→ **Task details**:
From the first line of the listing below through the line with "in release page", transcribe exactly and skip the pictures.

→ **Data supplied**:
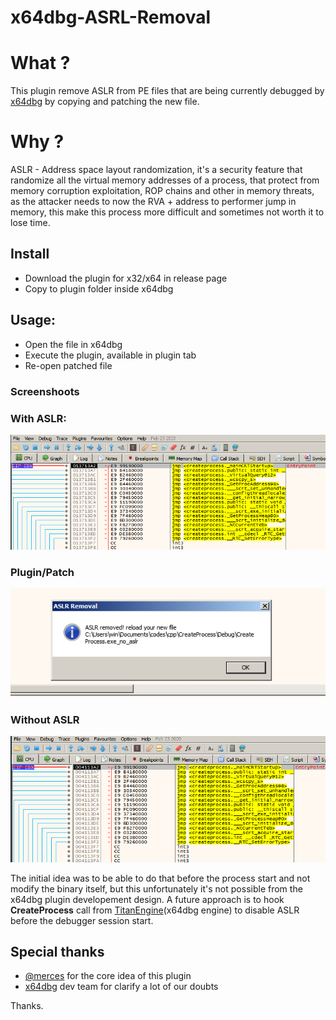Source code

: # x64dbg-ASRL-Removal

# What ?

This plugin remove ASLR from PE files that are being currently debugged by [x64dbg](https://x64dbg.com/) by copying and patching the new file.


# Why ?

ASLR - Address space layout randomization, it's a security feature that randomize all the virtual memory addresses of a process, that protect from memory corruption exploitation, ROP chains and other in memory threats, as the attacker needs to now the RVA + address to performer jump in memory, this make this process more difficult and sometimes not worth it to lose time.


## Install

* Download the plugin for x32/x64 in release page
* Copy to plugin folder inside x64dbg

## Usage:

* Open the file in x64dbg
* Execute the plugin, available in plugin tab
* Re-open patched file


### Screenshoots

### With ASLR:

![](screenshoots/aslr.png)


### Plugin/Patch

![](screenshoots/plugin.png)

### Without ASLR

![](screenshoots/noaslr.png)



The initial idea was to be able to do that before the process start and not modify the binary itself, but this unfortunately it's not possible from the x64dbg plugin developement design. A future approach is to hook **CreateProcess** call from [ TitanEngine](https://github.com/x64dbg/TitanEngine)(x64dbg engine)
to disable ASLR before the debugger session start.
## Special thanks


* [@merces](https://github.com/merces) for the core idea of this plugin
* [x64dbg](https://x64dbg.com/) dev team for clarify a lot of our doubts


Thanks.
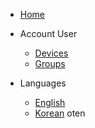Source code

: - [Home](/)

- Account User
  - [Devices](/account_user/devices.md)
  - [Groups](/account_user/groups.md)

- Languages
  - [English](/)
  - [Korean](/kr/)
  oten
  
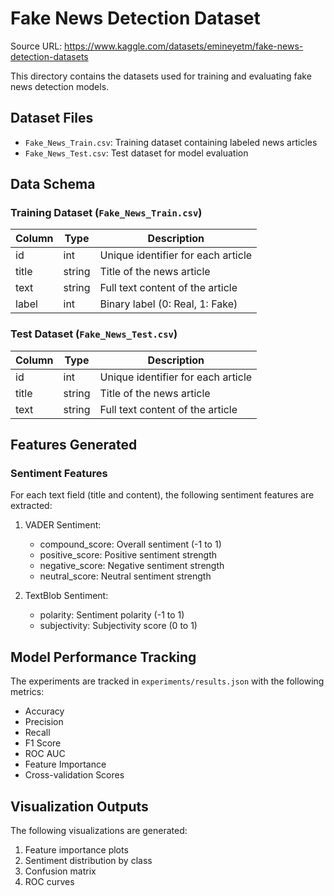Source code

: # Fake News Detection Dataset

Source URL: https://www.kaggle.com/datasets/emineyetm/fake-news-detection-datasets

This directory contains the datasets used for training and evaluating fake news detection models.

## Dataset Files

- `Fake_News_Train.csv`: Training dataset containing labeled news articles
- `Fake_News_Test.csv`: Test dataset for model evaluation

## Data Schema

### Training Dataset (`Fake_News_Train.csv`)

| Column    | Type   | Description                                    |
|-----------|--------|------------------------------------------------|
| id        | int    | Unique identifier for each article             |
| title     | string | Title of the news article                      |
| text      | string | Full text content of the article               |
| label     | int    | Binary label (0: Real, 1: Fake)               |

### Test Dataset (`Fake_News_Test.csv`)

| Column    | Type   | Description                                    |
|-----------|--------|------------------------------------------------|
| id        | int    | Unique identifier for each article             |
| title     | string | Title of the news article                      |
| text      | string | Full text content of the article               |

## Features Generated

### Sentiment Features

For each text field (title and content), the following sentiment features are extracted:

1. VADER Sentiment:
   - compound_score: Overall sentiment (-1 to 1)
   - positive_score: Positive sentiment strength
   - negative_score: Negative sentiment strength
   - neutral_score: Neutral sentiment strength

2. TextBlob Sentiment:
   - polarity: Sentiment polarity (-1 to 1)
   - subjectivity: Subjectivity score (0 to 1)

## Model Performance Tracking

The experiments are tracked in `experiments/results.json` with the following metrics:
- Accuracy
- Precision
- Recall
- F1 Score
- ROC AUC
- Feature Importance
- Cross-validation Scores

## Visualization Outputs

The following visualizations are generated:
1. Feature importance plots
2. Sentiment distribution by class
3. Confusion matrix
4. ROC curves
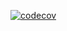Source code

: [![codecov](https://codecov.io/gh/black-06/bigdata-management-platform/branch/master/graph/badge.svg?token=YPNB7YENRA)](https://codecov.io/gh/black-06/bigdata-management-platform)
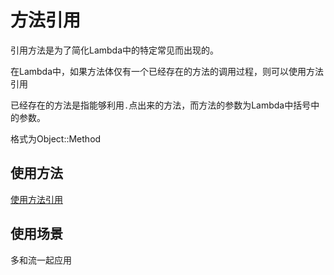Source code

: # 方法引用
引用方法是为了简化Lambda中的特定常见而出现的。

在Lambda中，如果方法体仅有一个已经存在的方法的调用过程，则可以使用方法引用

已经存在的方法是指能够利用``.``点出来的方法，而方法的参数为Lambda中括号中的参数。

格式为Object::Method

## 使用方法
[使用方法引用](Test.java)

## 使用场景

多和流一起应用
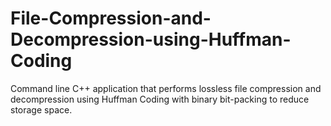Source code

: # File-Compression-and-Decompression-using-Huffman-Coding
Command line C++ application that performs lossless file compression and decompression using Huffman Coding with binary bit-packing to reduce storage space.
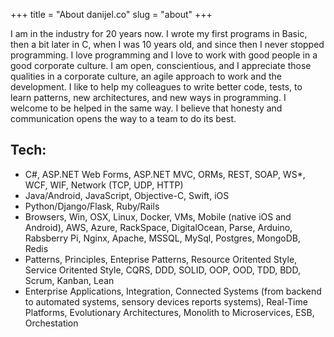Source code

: +++
title = "About danijel.co"
slug = "about"
+++

I am in the industry for 20 years now. I wrote my first programs in Basic, then a bit later in C, when I was 10 years old, and since then I never stopped programming. I love programming and I love to work with good people in a good corporate culture. I am open, conscientious, and I appreciate those qualities in a corporate culture, an agile approach to work and the development. I like to help my colleagues to write better code, tests, to learn patterns, new architectures, and new ways in programming. I welcome to be helped in the same way. I believe that honesty and communication opens the way to a team to do its best.

## Tech:

* C#, ASP.NET Web Forms, ASP.NET MVC, ORMs, REST, SOAP, WS*, WCF, WIF, Network (TCP, UDP, HTTP)
* Java/Android, JavaScript, Objective-C, Swift, iOS
* Python/Django/Flask, Ruby/Rails
* Browsers, Win, OSX, Linux, Docker, VMs, Mobile (native iOS and Android), AWS, Azure, RackSpace, DigitalOcean, Parse, Arduino, Rabsberry Pi, Nginx, Apache, MSSQL, MySql, Postgres, MongoDB, Redis
* Patterns, Principles, Enteprise Patterns, Resource Oritented Style, Service Oritented Style, CQRS, DDD, SOLID, OOP, OOD, TDD, BDD, Scrum, Kanban, Lean
* Enterprise Applications, Integration, Connected Systems (from backend to automated systems, sensory devices reports systems), Real-Time Platforms, Evolutionary Architectures, Monolith to Microservices, ESB, Orchestation
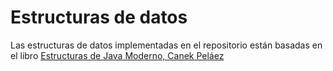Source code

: # Estructuras de datos

Las estructuras de datos implementadas en el repositorio están basadas en el libro [Estructuras de Java Moderno, Canek Peláez](https://tienda.fciencias.unam.mx/es/home/437-estructuras-de-datos-con-java-moderno-9786073009157.html)


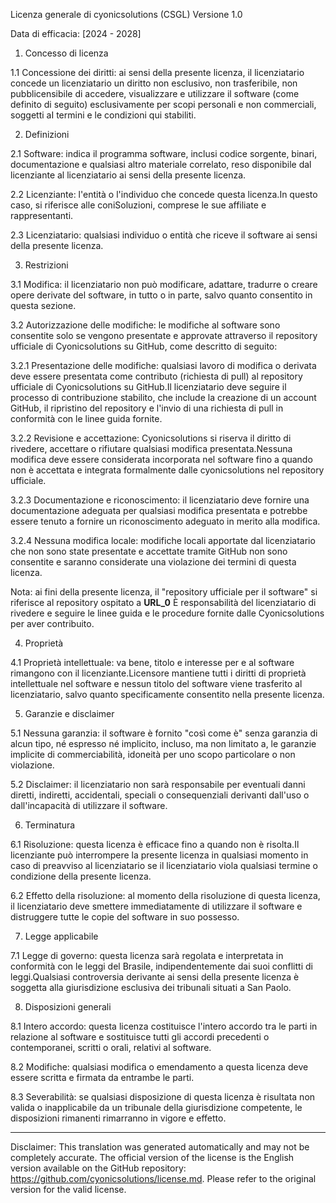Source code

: Licenza generale di cyonicsolutions (CSGL)
Versione 1.0

Data di efficacia: [2024 - 2028]

1. Concesso di licenza

1.1 Concessione dei diritti: ai sensi della presente licenza, il licenziatario concede un licenziatario un diritto non esclusivo, non trasferibile, non pubblicensibile di accedere, visualizzare e utilizzare il software (come definito di seguito) esclusivamente per scopi personali e non commerciali, soggetti aI termini e le condizioni qui stabiliti.

2. Definizioni

2.1 Software: indica il programma software, inclusi codice sorgente, binari, documentazione e qualsiasi altro materiale correlato, reso disponibile dal licenziante al licenziatario ai sensi della presente licenza.

2.2 Licenziante: l'entità o l'individuo che concede questa licenza.In questo caso, si riferisce alle coniSoluzioni, comprese le sue affiliate e rappresentanti.

2.3 Licenziatario: qualsiasi individuo o entità che riceve il software ai sensi della presente licenza.

3. Restrizioni

3.1 Modifica: il licenziatario non può modificare, adattare, tradurre o creare opere derivate del software, in tutto o in parte, salvo quanto consentito in questa sezione.

3.2 Autorizzazione delle modifiche: le modifiche al software sono consentite solo se vengono presentate e approvate attraverso il repository ufficiale di Cyonicsolutions su GitHub, come descritto di seguito:

3.2.1 Presentazione delle modifiche: qualsiasi lavoro di modifica o derivata deve essere presentata come contributo (richiesta di pull) al repository ufficiale di Cyonicsolutions su GitHub.Il licenziatario deve seguire il processo di contribuzione stabilito, che include la creazione di un account GitHub, il ripristino del repository e l'invio di una richiesta di pull in conformità con le linee guida fornite.

3.2.2 Revisione e accettazione: Cyonicsolutions si riserva il diritto di rivedere, accettare o rifiutare qualsiasi modifica presentata.Nessuna modifica deve essere considerata incorporata nel software fino a quando non è accettata e integrata formalmente dalle cyonicsolutions nel repository ufficiale.

3.2.3 Documentazione e riconoscimento: il licenziatario deve fornire una documentazione adeguata per qualsiasi modifica presentata e potrebbe essere tenuto a fornire un riconoscimento adeguato in merito alla modifica.

3.2.4 Nessuna modifica locale: modifiche locali apportate dal licenziatario che non sono state presentate e accettate tramite GitHub non sono consentite e saranno considerate una violazione dei termini di questa licenza.

Nota: ai fini della presente licenza, il "repository ufficiale per il software" si riferisce al repository ospitato a __URL_0__ È responsabilità del licenziatario di rivedere e seguire le linee guida e le procedure fornite dalle Cyonicsolutions per aver contribuito.

4. Proprietà

4.1 Proprietà intellettuale: va bene, titolo e interesse per e al software rimangono con il licenziante.Licensore mantiene tutti i diritti di proprietà intellettuale nel software e nessun titolo del software viene trasferito al licenziatario, salvo quanto specificamente consentito nella presente licenza.

5. Garanzie e disclaimer

5.1 Nessuna garanzia: il software è fornito "così come è" senza garanzia di alcun tipo, né espresso né implicito, incluso, ma non limitato a, le garanzie implicite di commerciabilità, idoneità per uno scopo particolare o non violazione.

5.2 Disclaimer: il licenziatario non sarà responsabile per eventuali danni diretti, indiretti, accidentali, speciali o consequenziali derivanti dall'uso o dall'incapacità di utilizzare il software.

6. Terminatura

6.1 Risoluzione: questa licenza è efficace fino a quando non è risolta.Il licenziante può interrompere la presente licenza in qualsiasi momento in caso di preavviso al licenziatario se il licenziatario viola qualsiasi termine o condizione della presente licenza.

6.2 Effetto della risoluzione: al momento della risoluzione di questa licenza, il licenziatario deve smettere immediatamente di utilizzare il software e distruggere tutte le copie del software in suo possesso.

7. Legge applicabile

7.1 Legge di governo: questa licenza sarà regolata e interpretata in conformità con le leggi del Brasile, indipendentemente dai suoi conflitti di leggi.Qualsiasi controversia derivante ai sensi della presente licenza è soggetta alla giurisdizione esclusiva dei tribunali situati a San Paolo.

8. Disposizioni generali

8.1 Intero accordo: questa licenza costituisce l'intero accordo tra le parti in relazione al software e sostituisce tutti gli accordi precedenti o contemporanei, scritti o orali, relativi al software.

8.2 Modifiche: qualsiasi modifica o emendamento a questa licenza deve essere scritta e firmata da entrambe le parti.

8.3 Severabilità: se qualsiasi disposizione di questa licenza è risultata non valida o inapplicabile da un tribunale della giurisdizione competente, le disposizioni rimanenti rimarranno in vigore e effetto.

---
Disclaimer: This translation was generated automatically and may not be completely accurate. The official version of the license is the English version available on the GitHub repository: https://github.com/cyonicsolutions/license.md. Please refer to the original version for the valid license.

→ **Solution to this task**:
Source code

: # x64dbg-ASRL-Removal

# What ?

This plugin remove ASLR from PE files that are being currently debugged by [x64dbg](https://x64dbg.com/) by copying and patching the new file.


# Why ?

ASLR - Address space layout randomization, it's a security feature that randomize all the virtual memory addresses of a process, that protect from memory corruption exploitation, ROP chains and other in memory threats, as the attacker needs to now the RVA + address to performer jump in memory, this make this process more difficult and sometimes not worth it to lose time.


## Install

* Download the plugin for x32/x64 in release page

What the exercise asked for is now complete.